TASK TO CARRY OUT:
In the records below, tally each line that contains the word "Studio" and give the total only.
*** DATA EXTRACT Section Begins ***
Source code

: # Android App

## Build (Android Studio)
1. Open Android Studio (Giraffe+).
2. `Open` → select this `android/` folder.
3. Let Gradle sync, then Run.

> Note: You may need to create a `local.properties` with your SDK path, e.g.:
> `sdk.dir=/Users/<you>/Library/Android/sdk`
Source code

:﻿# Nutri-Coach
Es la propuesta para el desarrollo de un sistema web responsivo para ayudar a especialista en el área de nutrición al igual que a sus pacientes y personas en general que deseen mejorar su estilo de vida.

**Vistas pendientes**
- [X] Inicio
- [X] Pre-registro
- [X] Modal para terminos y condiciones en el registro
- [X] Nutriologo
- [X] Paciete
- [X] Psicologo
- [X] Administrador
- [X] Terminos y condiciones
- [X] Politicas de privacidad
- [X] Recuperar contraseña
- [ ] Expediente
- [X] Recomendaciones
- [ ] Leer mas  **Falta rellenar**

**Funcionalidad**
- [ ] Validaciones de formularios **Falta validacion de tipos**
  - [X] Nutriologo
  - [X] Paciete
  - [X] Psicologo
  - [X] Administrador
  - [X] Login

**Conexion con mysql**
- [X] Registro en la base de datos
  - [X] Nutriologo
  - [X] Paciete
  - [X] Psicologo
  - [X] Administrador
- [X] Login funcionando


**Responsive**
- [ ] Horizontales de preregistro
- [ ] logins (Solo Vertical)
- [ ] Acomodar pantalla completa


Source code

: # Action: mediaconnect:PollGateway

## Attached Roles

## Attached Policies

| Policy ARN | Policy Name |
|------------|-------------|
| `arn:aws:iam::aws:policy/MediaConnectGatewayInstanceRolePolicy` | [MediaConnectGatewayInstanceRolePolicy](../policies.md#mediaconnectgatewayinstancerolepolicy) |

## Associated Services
*** DATA EXTRACT Section Ends ***
SOLUTION BELOW:
2